[SUPPLIED RECORDS]:
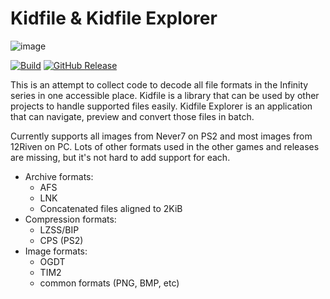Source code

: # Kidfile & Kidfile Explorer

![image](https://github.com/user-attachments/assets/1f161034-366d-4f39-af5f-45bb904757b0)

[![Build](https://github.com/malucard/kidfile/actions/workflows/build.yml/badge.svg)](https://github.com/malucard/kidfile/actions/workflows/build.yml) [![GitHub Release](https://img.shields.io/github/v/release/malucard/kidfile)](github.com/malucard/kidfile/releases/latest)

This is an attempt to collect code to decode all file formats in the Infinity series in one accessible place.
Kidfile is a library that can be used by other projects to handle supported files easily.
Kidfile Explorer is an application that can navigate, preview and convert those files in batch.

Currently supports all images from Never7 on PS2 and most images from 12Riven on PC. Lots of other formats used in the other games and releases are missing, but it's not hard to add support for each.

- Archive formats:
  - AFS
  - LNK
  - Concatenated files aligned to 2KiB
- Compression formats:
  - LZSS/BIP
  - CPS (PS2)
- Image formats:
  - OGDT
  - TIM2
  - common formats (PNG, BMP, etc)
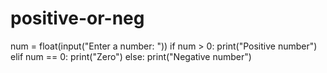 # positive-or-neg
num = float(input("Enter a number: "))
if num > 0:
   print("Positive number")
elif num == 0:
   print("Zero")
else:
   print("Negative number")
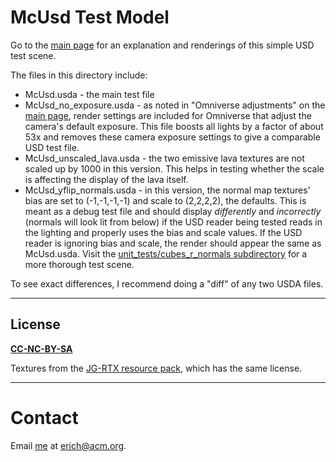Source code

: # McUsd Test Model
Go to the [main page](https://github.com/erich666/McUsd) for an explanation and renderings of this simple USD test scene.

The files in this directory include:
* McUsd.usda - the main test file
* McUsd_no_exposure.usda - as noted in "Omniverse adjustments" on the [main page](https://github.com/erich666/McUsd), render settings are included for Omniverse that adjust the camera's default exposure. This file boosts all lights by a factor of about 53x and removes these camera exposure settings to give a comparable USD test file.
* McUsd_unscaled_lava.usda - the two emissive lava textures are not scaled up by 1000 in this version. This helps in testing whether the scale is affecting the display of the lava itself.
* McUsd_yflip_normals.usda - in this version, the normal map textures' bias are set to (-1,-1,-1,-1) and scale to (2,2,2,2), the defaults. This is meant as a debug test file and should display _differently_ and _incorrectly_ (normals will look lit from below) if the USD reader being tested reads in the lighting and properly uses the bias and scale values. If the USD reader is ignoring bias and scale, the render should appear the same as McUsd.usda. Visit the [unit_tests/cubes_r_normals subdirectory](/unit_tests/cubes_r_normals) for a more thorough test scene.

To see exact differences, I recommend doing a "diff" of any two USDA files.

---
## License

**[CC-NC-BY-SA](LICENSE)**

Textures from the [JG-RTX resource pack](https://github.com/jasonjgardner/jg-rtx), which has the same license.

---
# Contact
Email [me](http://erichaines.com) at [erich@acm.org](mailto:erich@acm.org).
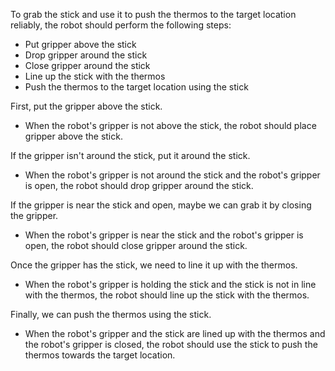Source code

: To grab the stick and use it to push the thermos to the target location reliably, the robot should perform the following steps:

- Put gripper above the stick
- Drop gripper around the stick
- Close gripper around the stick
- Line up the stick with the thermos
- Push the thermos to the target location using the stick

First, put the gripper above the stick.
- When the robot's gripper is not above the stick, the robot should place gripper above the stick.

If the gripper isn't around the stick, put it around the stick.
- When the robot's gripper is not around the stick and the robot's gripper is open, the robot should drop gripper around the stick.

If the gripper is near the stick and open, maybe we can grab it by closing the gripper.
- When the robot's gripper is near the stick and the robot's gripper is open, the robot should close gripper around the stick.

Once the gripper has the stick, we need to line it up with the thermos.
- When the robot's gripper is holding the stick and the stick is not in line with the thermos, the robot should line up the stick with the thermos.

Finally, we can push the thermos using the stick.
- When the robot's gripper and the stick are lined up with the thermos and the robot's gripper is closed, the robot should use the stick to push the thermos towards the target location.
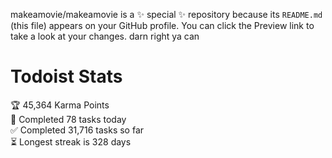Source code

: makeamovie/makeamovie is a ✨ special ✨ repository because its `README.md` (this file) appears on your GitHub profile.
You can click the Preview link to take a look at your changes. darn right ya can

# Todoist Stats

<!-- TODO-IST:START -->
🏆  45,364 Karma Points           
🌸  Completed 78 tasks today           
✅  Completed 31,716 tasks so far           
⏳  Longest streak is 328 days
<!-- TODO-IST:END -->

[TASK GOAL]:
Print nothing but the lines above starting with the line that contains "- common formats (PNG, BMP, etc)" and going on through the line that contains "McUsd Test Model". Leave out the pictures.

[RESULT BELOW]:
  - common formats (PNG, BMP, etc)
 # positive-or-neg
num = float(input("Enter a number: "))
if num > 0:
   print("Positive number")
elif num == 0:
   print("Zero")
else:
   print("Negative number")
Source code

: # McUsd Test Model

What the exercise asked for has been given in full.